(Corriere dello Sport - R.Maida) Wielką niewiadomą, która być może stanie się źródłem na samofinansowanie, jest Emerson Palmieri. "Nie ma niczego z Juventusem", powiedział kilka dni temu Monchi, oddalając pogłoski o bliskiej sprzedaży obrońcy za około 20 mln euro.
Prawdopodobnie prawdą jest, że obydwa kluby nie zbliżyły się do osiągnięcia porozumienia, ale tak samo prawdą jest, że Emerson, który dziś zagra w Coppa Italia, po raz pierwszy w wyjściowym składzie od sześciu i pół miesiąca, musi grać regularnie i ma pewny międzynarodowy appeal: w Anglii, dla przykładu, podoba się Liverpoolowi. Roma nie ma pośpiechu, aby go sprzedać, ale wobec racjonalnej oferty i przy dobrym zysku za piłkarza, który kosztował około 4,5 mln euro, w części już zamortyzowane, wysłucha podejść pretendentów. I wypełniłaby dziurę w kadrze Matteo Darmianem, w przypadku którego były już kontakty z jego otoczeniem: Darmian nie jest niezbywalny dla Mourinho, który w ostatnich trzech meczach ligowych nawet go nie powoływał. Pozostaje do sprawdzenia czy Manchester United puściłby go na wypożyczenie z prawem do wykupu, co jest jedyną opcją widzianą przez Romę. Darmian może być wykorzystywany na lewej stronie, jeśli chodzi o odpoczynek dla Kolarova lub na prawej, jako zmiennik Florenziego i, jeśli mercato nie oddali go od Trigorii, Bruno Peresa.

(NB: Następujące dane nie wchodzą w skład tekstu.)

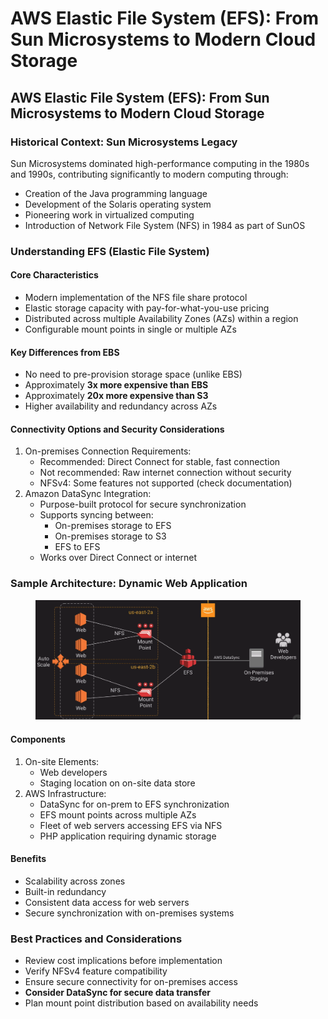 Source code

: # AWS Elastic File System (EFS): From Sun Microsystems to Modern Cloud Storage

## AWS Elastic File System (EFS): From Sun Microsystems to Modern Cloud Storage

### Historical Context: Sun Microsystems Legacy

Sun Microsystems dominated high-performance computing in the 1980s and 1990s, contributing significantly to modern computing through:

* Creation of the Java programming language
* Development of the Solaris operating system
* Pioneering work in virtualized computing
* Introduction of Network File System (NFS) in 1984 as part of SunOS

### Understanding EFS (Elastic File System)

#### Core Characteristics

* Modern implementation of the NFS file share protocol
* Elastic storage capacity with pay-for-what-you-use pricing
* Distributed across multiple Availability Zones (AZs) within a region
* Configurable mount points in single or multiple AZs

#### Key Differences from EBS

* No need to pre-provision storage space (unlike EBS)
* Approximately **3x more expensive than EBS**
* Approximately **20x more expensive than S3**
* Higher availability and redundancy across AZs

#### Connectivity Options and Security Considerations

1. On-premises Connection Requirements:
   * Recommended: Direct Connect for stable, fast connection
   * Not recommended: Raw internet connection without security
   * NFSv4: Some features not supported (check documentation)
2. Amazon DataSync Integration:
   * Purpose-built protocol for secure synchronization
   * Supports syncing between:
     * On-premises storage to EFS
     * On-premises storage to S3
     * EFS to EFS
   * Works over Direct Connect or internet

### Sample Architecture: Dynamic Web Application

<figure><img src="../../../../.gitbook/assets/image (50) (1) (1).png" alt=""><figcaption></figcaption></figure>

#### Components

1. On-site Elements:
   * Web developers
   * Staging location on on-site data store
2. AWS Infrastructure:
   * DataSync for on-prem to EFS synchronization
   * EFS mount points across multiple AZs
   * Fleet of web servers accessing EFS via NFS
   * PHP application requiring dynamic storage

#### Benefits

* Scalability across zones
* Built-in redundancy
* Consistent data access for web servers
* Secure synchronization with on-premises systems

### Best Practices and Considerations

* Review cost implications before implementation
* Verify NFSv4 feature compatibility
* Ensure secure connectivity for on-premises access
* **Consider DataSync for secure data transfer**
* Plan mount point distribution based on availability needs
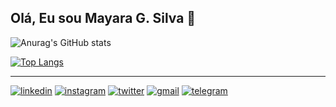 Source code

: ## Olá, Eu sou Mayara G. Silva 👋

![Anurag's GitHub stats](https://github-readme-stats.vercel.app/api?username=MayaraSilva&show_icons=true&theme=radical)

[![Top Langs](https://github-readme-stats.vercel.app/api/top-langs/?username=MayaraSilva&layout=compact&show_icons=true&theme=radical)](https://github.com/anuraghazra/github-readme-stats)

---
[![linkedin](https://img.shields.io/badge/LinkedIn-0077B5?style=for-the-badge&logo=linkedin&logoColor=white)](https://www.linkedin.com/in/mayara-g-silva-048707217)
[![instagram](https://img.shields.io/badge/Instagram-E4405F?style=for-the-badge&logo=instagram&logoColor=white)](https://www.instagram.com/devmayara)
[![twitter](https://img.shields.io/badge/Twitter-1DA1F2?style=for-the-badge&logo=twitter&logoColor=white)](https://twitter.com/devmayara)
[![gmail](https://img.shields.io/badge/Gmail-D14836?style=for-the-badge&logo=gmail&logoColor=white)](https://mailto:devmayara11@gmail.com)
[![telegram](https://img.shields.io/badge/Telegram-2CA5E0?style=for-the-badge&logo=telegram&logoColor=white)](https://www.t.me/devmayara)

Jednak są też inne nazwiska, które mogą posłużyć wzmocnieniu siły portfela Monchiego. Drugi bramkarz, Skorupski, który już latem prosił o sprzedaż, pozostaje piłkarzem poszukującym rozwiązania. Tak jak Castan, który został przyłączony do kadry dopiero w ostatnich godzinach mercato oraz napastnik Sadiq, który wraca z mało owocnego wypożyczenia do Torino. Trudno z kolei, aby odszedł Defrel, piłkarz, którego trzeba zregenerować. Do oceny pozostaje z kolei pozycja Gersona, który zostałby sprzedany tylko wobec oferty nie do odrzucenia.